___ Data for this exercise ___

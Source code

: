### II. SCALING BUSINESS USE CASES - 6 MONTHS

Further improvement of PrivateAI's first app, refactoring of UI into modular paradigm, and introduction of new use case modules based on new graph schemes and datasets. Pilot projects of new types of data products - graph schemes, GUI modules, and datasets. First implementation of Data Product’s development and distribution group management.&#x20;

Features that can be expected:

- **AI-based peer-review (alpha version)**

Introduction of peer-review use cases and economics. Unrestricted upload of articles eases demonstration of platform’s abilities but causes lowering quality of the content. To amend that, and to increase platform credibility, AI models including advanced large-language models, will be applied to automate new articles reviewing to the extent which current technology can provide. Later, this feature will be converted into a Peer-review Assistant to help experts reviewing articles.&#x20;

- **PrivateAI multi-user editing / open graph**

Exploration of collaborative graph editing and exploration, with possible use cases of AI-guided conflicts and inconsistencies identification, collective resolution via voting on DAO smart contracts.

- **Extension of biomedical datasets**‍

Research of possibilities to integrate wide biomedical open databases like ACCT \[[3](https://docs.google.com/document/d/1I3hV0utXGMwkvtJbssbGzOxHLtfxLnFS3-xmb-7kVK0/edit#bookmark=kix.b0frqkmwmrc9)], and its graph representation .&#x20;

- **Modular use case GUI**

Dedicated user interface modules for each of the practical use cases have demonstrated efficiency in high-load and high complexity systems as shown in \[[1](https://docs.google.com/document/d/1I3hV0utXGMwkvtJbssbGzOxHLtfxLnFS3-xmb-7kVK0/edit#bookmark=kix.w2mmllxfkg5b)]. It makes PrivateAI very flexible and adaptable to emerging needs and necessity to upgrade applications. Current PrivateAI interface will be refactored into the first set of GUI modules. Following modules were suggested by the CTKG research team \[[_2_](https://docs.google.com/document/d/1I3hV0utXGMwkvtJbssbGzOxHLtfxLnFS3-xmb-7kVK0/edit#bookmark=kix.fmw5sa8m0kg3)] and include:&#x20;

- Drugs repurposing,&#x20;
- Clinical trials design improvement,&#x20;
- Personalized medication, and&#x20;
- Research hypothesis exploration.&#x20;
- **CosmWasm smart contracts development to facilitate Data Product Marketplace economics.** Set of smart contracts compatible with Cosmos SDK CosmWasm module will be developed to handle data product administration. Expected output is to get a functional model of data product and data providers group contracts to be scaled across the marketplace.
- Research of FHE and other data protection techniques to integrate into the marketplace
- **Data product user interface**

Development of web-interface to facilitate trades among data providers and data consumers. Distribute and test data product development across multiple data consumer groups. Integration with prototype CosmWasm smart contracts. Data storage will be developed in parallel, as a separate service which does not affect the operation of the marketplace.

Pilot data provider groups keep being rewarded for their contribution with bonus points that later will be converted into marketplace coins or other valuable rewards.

___

Everything from the first line of the material through the line containing "- **Extension of biomedical datasets**‍" is to be printed exactly; lines after that are to be left out.

Source code

:### II. SCALING BUSINESS USE CASES - 6 MONTHS

Further improvement of PrivateAI's first app, refactoring of UI into modular paradigm, and introduction of new use case modules based on new graph schemes and datasets. Pilot projects of new types of data products - graph schemes, GUI modules, and datasets. First implementation of Data Product’s development and distribution group management.&#x20;

Features that can be expected:

- **AI-based peer-review (alpha version)**

Introduction of peer-review use cases and economics. Unrestricted upload of articles eases demonstration of platform’s abilities but causes lowering quality of the content. To amend that, and to increase platform credibility, AI models including advanced large-language models, will be applied to automate new articles reviewing to the extent which current technology can provide. Later, this feature will be converted into a Peer-review Assistant to help experts reviewing articles.&#x20;

- **PrivateAI multi-user editing / open graph**

Exploration of collaborative graph editing and exploration, with possible use cases of AI-guided conflicts and inconsistencies identification, collective resolution via voting on DAO smart contracts.

- **Extension of biomedical datasets**‍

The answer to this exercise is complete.